> WORK TO COMPLETE
Take from the records below each line that holds "библиотеки".

--- DATA RECORDS Enclosed Below ---

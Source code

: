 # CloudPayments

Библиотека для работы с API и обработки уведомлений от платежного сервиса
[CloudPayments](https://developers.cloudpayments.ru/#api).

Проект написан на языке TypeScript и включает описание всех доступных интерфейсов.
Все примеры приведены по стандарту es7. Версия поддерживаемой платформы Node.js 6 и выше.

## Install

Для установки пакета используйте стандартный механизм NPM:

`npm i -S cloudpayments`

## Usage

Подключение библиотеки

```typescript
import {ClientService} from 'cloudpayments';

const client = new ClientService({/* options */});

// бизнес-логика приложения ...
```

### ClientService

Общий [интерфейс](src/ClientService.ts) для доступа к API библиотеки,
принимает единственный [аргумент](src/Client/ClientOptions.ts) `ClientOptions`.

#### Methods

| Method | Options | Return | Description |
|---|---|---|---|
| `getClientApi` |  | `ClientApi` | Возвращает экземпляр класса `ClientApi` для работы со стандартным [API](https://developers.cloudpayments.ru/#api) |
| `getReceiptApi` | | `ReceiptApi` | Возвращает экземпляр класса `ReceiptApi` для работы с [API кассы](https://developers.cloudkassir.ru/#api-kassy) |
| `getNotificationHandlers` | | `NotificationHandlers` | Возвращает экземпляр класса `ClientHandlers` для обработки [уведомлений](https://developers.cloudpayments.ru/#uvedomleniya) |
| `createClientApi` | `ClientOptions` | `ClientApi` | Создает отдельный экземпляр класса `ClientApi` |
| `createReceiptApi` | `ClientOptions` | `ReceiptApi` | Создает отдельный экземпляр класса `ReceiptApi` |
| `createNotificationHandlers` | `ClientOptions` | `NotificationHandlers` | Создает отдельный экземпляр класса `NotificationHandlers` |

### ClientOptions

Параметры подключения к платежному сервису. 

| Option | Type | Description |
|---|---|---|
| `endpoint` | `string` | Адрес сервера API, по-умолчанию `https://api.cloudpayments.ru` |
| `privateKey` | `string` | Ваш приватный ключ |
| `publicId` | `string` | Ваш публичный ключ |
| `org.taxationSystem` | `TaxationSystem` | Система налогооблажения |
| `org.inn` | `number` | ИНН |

--- End of Enclosed DATA RECORDS ---

> ANSWER TO THIS EXERCISE
Подключение библиотеки
Общий [интерфейс](src/ClientService.ts) для доступа к API библиотеки,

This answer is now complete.